Saved entries
□ □ □ □
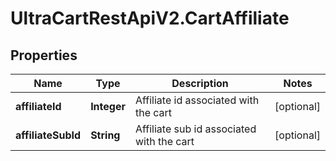 # UltraCartRestApiV2.CartAffiliate

## Properties
Name | Type | Description | Notes
------------ | ------------- | ------------- | -------------
**affiliateId** | **Integer** | Affiliate id associated with the cart | [optional] 
**affiliateSubId** | **String** | Affiliate sub id associated with the cart | [optional]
□ □ □ □
• Task objective: Write out exactly the final stretch of the records: the line containing "Affiliate id associated with the cart | [optional]" and every line after it, through the last, and nothing else.

• Response to the task:
**affiliateId** | **Integer** | Affiliate id associated with the cart | [optional] 
**affiliateSubId** | **String** | Affiliate sub id associated with the cart | [optional]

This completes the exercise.